WORK INSTRUCTION: Of the entries below, return only those lines from the line with "Hence, in some" to the line with "for list items.", exactly, both included.

----------

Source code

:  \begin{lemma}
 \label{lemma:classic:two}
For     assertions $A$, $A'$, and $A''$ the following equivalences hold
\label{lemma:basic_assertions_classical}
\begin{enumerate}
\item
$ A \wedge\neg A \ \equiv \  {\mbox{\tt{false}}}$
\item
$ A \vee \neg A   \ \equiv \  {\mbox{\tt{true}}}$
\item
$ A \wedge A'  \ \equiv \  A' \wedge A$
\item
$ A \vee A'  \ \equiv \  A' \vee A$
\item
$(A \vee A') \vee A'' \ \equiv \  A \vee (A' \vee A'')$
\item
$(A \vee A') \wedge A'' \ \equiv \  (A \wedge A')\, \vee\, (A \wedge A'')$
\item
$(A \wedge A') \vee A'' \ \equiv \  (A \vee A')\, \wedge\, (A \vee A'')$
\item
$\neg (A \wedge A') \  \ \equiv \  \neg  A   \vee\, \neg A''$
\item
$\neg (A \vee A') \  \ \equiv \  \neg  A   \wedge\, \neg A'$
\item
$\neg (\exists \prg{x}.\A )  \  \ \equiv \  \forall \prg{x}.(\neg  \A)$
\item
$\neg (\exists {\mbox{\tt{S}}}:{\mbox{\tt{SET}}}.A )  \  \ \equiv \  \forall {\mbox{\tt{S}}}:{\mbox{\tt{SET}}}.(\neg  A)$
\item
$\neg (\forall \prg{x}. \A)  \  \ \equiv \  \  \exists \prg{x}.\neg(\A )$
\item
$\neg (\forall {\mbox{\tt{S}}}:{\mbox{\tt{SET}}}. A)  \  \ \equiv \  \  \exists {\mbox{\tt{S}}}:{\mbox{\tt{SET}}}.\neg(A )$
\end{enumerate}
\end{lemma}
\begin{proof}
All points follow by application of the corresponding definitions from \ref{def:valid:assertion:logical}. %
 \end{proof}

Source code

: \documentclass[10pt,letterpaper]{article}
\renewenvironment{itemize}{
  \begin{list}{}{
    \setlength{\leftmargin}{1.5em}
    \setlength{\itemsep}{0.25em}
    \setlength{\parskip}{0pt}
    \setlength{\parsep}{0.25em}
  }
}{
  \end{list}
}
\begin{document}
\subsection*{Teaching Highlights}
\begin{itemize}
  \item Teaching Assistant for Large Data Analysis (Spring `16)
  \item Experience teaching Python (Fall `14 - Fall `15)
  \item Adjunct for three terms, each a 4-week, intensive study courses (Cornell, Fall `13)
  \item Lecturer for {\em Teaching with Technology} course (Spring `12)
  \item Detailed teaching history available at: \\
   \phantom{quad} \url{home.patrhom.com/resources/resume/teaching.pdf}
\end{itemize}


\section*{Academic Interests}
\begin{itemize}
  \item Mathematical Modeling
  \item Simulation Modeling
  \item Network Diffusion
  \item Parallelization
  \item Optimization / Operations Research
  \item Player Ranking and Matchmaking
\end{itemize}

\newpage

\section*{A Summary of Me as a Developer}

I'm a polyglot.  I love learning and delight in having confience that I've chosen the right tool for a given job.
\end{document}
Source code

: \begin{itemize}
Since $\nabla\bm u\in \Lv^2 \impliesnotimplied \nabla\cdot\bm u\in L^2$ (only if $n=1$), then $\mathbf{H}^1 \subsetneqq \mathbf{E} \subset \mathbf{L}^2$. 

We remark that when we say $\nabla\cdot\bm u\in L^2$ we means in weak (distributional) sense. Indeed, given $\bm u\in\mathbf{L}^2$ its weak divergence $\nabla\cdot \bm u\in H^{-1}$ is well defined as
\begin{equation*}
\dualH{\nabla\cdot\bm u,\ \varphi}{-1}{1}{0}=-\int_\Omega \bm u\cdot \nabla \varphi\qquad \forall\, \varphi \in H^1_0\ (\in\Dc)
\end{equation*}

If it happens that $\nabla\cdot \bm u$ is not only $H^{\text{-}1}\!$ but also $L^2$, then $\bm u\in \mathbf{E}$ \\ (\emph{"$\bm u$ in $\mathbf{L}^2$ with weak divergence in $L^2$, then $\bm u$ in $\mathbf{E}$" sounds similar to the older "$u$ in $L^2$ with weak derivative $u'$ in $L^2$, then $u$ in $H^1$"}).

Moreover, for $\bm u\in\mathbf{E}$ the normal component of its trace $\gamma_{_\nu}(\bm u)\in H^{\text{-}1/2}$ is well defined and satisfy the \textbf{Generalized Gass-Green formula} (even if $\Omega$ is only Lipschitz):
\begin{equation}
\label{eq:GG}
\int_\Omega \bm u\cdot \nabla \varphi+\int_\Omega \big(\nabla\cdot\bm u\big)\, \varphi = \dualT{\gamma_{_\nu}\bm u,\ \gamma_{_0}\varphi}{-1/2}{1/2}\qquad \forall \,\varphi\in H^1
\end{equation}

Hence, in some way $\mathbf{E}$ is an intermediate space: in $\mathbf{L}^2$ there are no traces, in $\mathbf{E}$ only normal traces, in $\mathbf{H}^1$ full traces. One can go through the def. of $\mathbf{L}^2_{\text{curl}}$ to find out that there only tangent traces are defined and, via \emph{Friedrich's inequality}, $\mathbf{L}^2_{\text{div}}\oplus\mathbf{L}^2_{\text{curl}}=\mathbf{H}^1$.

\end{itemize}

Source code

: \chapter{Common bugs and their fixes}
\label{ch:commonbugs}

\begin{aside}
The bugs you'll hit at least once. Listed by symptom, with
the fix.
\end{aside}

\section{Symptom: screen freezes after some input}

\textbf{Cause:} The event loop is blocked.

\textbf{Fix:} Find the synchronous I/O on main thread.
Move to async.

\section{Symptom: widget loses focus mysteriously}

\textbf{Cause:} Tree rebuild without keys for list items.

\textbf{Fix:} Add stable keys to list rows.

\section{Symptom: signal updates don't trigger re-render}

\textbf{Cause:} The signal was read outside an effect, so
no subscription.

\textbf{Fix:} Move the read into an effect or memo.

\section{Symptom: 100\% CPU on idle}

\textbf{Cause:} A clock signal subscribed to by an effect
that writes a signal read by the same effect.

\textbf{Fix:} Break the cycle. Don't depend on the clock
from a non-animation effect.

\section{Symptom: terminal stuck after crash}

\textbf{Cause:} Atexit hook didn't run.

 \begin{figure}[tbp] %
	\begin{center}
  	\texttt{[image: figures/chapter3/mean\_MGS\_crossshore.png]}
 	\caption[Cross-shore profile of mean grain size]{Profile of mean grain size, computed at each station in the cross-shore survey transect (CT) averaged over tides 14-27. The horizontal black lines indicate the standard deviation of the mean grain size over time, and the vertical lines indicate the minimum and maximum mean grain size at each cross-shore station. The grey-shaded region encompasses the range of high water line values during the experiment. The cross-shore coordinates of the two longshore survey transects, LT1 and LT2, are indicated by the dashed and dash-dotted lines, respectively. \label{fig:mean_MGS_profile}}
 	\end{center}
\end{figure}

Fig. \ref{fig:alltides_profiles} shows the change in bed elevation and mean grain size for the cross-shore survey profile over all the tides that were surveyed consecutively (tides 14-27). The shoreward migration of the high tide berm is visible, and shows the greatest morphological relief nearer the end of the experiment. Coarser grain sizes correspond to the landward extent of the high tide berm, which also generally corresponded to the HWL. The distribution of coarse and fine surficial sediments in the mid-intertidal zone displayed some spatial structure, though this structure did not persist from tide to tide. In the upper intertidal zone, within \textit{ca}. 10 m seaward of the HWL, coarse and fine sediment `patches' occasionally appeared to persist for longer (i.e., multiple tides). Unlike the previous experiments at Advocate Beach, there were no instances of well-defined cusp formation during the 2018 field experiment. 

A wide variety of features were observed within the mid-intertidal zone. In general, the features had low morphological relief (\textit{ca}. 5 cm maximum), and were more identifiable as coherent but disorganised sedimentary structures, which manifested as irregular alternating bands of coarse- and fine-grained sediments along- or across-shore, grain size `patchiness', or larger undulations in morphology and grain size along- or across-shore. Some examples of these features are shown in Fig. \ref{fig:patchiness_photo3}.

----------

SOLUTION FOR THIS TASK:
Hence, in some way $\mathbf{E}$ is an intermediate space: in $\mathbf{L}^2$ there are no traces, in $\mathbf{E}$ only normal traces, in $\mathbf{H}^1$ full traces. One can go through the def. of $\mathbf{L}^2_{\text{curl}}$ to find out that there only tangent traces are defined and, via \emph{Friedrich's inequality}, $\mathbf{L}^2_{\text{div}}\oplus\mathbf{L}^2_{\text{curl}}=\mathbf{H}^1$.

\end{itemize}

Source code

: \chapter{Common bugs and their fixes}
\label{ch:commonbugs}

\begin{aside}
The bugs you'll hit at least once. Listed by symptom, with
the fix.
\end{aside}

\section{Symptom: screen freezes after some input}

\textbf{Cause:} The event loop is blocked.

\textbf{Fix:} Find the synchronous I/O on main thread.
Move to async.

\section{Symptom: widget loses focus mysteriously}

\textbf{Cause:} Tree rebuild without keys for list items.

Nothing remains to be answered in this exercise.